This is a very simple function to find the local maximum in any dimensional array. As simple as it is it still gives nice results.
I use the imdilate() function as a maximum operation and then compare the data to the result.
The function receives three parameters:
the data, a vector defining the minimum distance between peaks in each of the data dimensions. and a flag either to exclude equal points or not.
a = cumsum(randn(1000,1));
peaks = localMaximum(a,);
figure; plot(a); hold on; plot(peaks,a(peaks),'ro');
[x y] = meshgrid(-6:0.1:6,-6:0.1:6);
a = sinc(x).*sinc(y);
lMaxInd = localmaximum(a,[20 20]);
lMinInd = localMaximum(-a,[20 20]);
figure; mesh(x,y,a); hold on;
- It is recommended to run (if possible) a LPF on the data before searching for the peaks
Thank you very much！The function performs well.
if the input data vector is a double vector, the following line will run error
X = imdilate(x,se);
how do i modify this function to the double vector case?
Thank you very much. this code is very helpful in find maxima in the matrices.
very nice implementation of gray scale dilation to find max
good code :)
Nice, clean implementation. I'm a real fan of how concise this is - doing a similar thing without an image dilation makes for some really clunky code.
Shame that it includes the dependency on the image processing toolbox; I haven't found any freeware routines which do image dilation and could be used as a swap-out for imdilate. I'll let you know if I come across any.
The documentation could be a bit clearer (an explanation of what's going on fundamentally would be good, as someone who doesn't know about image dilation would probably avoid it); but it's plenty to get someone up and running the code.
Good code, well worth a download.
Good job, thanks you !
Without saying details, i use your code to get the second minima in experimentaly acquired data. That saves me time. I add that the function is very simple to use.
I prefered to exclude zerovalues in the input too!
first saving the original x
x = x + rand(size(x))*minimumDiff;
se = ones(minDist);
X = imdilate(x,se);
f = find(x == X & xold~=0);
Good code, except it can catch all points on a rising edge (positive slope). If you fliplr the vector, run the algorithm in both directions and only accept points that fall in both solution bins, you get a much cleaner result. I'll try to post the code.
Thanks for updating your submission. It is indeed an interesting and effective use of the imdilate function.
Well I sew so many methods posted for local maximum all are very complicated and usually give worst results then this simple method (numeric derivation tends to be noisy).
As the guy in the newsgroup was very pleased from this simple solution I thought it might interest others.
Error checking isn't exactly algorithm worth uploading (each one can do his won..)
And finally: IMHO nothing is more important then a catchy heading !

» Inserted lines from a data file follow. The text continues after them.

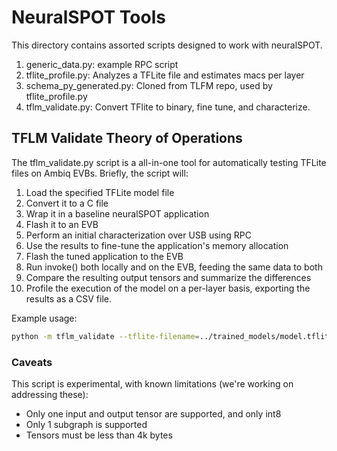 # NeuralSPOT Tools
This directory contains assorted scripts designed to work with neuralSPOT.

1. generic_data.py: example RPC script
2. tflite_profile.py: Analyzes a TFLite file and estimates macs per layer
3. schema_py_generated.py: Cloned from TLFM repo, used by tflite_profile.py
4. tflm_validate.py: Convert TFlite to binary, fine tune, and characterize.


## TFLM Validate Theory of Operations
The tflm_validate.py script is a all-in-one tool for automatically testing TFLite files on Ambiq EVBs. Briefly, the script will:
1. Load the specified TFLite model file
1. Convert it to a C file
1. Wrap it in a baseline neuralSPOT application
1. Flash it to an EVB
1. Perform an initial characterization over USB using RPC
1. Use the results to fine-tune the application's memory allocation
1. Flash the tuned application to the EVB
1. Run invoke() both locally and on the EVB, feeding the same data to both
1. Compare the resulting output tensors and summarize the differences
1. Profile the execution of the model on a per-layer basis, exporting the results as a CSV file.

Example usage:
```bash
python -m tflm_validate --tflite-filename=../trained_models/model.tflite --random-data --create-binary --profile-enable --runs 100 --profile-warmup 3
```

### Caveats
This script is experimental, with known limitations (we're working on addressing these):
- Only one input and output tensor are supported, and only int8
- Only 1 subgraph is supported
- Tensors must be less than 4k bytes
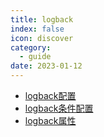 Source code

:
 ```yaml
---
title: logback
index: false
icon: discover
category:
  - guide
date: 2023-01-12
---
```


- [logback配置](logback.md)
- [logback条件配置](config-condition.md)
- [logback属性](property.md)
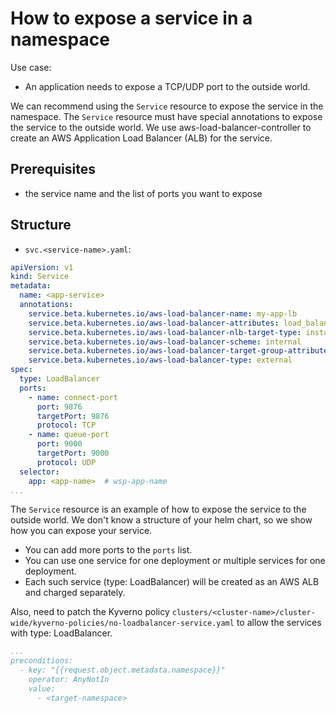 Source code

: How to expose a service in a namespace
=

Use case:

- An application needs to expose a TCP/UDP port to the outside world.

We can recommend using the `Service` resource to expose the service in the namespace.
The `Service` resource must have special annotations to expose the service to the outside world.
We use aws-load-balancer-controller to create an AWS Application Load Balancer (ALB) for the service.

## Prerequisites

- the service name and the list of ports you want to expose

## Structure

- `svc.<service-name>.yaml`:

```yaml
apiVersion: v1
kind: Service
metadata:
  name: <app-service>
  annotations:
    service.beta.kubernetes.io/aws-load-balancer-name: my-app-lb
    service.beta.kubernetes.io/aws-load-balancer-attributes: load_balancing.cross_zone.enabled=true
    service.beta.kubernetes.io/aws-load-balancer-nlb-target-type: instance
    service.beta.kubernetes.io/aws-load-balancer-scheme: internal
    service.beta.kubernetes.io/aws-load-balancer-target-group-attributes: preserve_client_ip.enabled=false
    service.beta.kubernetes.io/aws-load-balancer-type: external
spec:
  type: LoadBalancer
  ports:
    - name: connect-port
      port: 9876
      targetPort: 9876
      protocol: TCP
    - name: queue-port
      port: 9000
      targetPort: 9000
      protocol: UDP
  selector:
    app: <app-name>  # wsp-app-name
...
```

The `Service` resource is an example of how to expose the service to the outside world.
We don't know a structure of your helm chart, so we show how you can expose your service.

- You can add more ports to the `ports` list.
- You can use one service for one deployment or multiple services for one deployment.
- Each such service (type: LoadBalancer) will be created as an AWS ALB and charged separately.

Also, need to patch 
the Kyverno policy `clusters/<cluster-name>/cluster-wide/kyverno-policies/no-loadbalancer-service.yaml` 
to allow the services with type: LoadBalancer.

```yaml
...
preconditions:
  - key: "{{request.object.metadata.namespace}}"
    operator: AnyNotIn
    value:
      - <target-namespace>
```

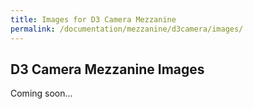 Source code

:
 ```yaml
---
title: Images for D3 Camera Mezzanine
permalink: /documentation/mezzanine/d3camera/images/
---
```

## D3 Camera Mezzanine Images

Coming soon...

Still thanks for the comment :)
The author posted this code in response to a question on the matlab newsgroup a few days ago. Basic error checking and meaningful help text are preferred over a "catchy heading."
Two lines, and two filename clashes! 100%! ;)
I added an option to exclude plateau points - I do it by adding noise which won't affect the real peaks position. As it is rather heavy you might not want to use this (default option is off).
I added support of subscript and index according to the nargout
small improvements in the validity checks
reasons for changes: nasty comments I got :)
I made the function a bit more user friendly. Instead of passing a "structure element" you pass to the function a number defining the minimum distance between two peaks.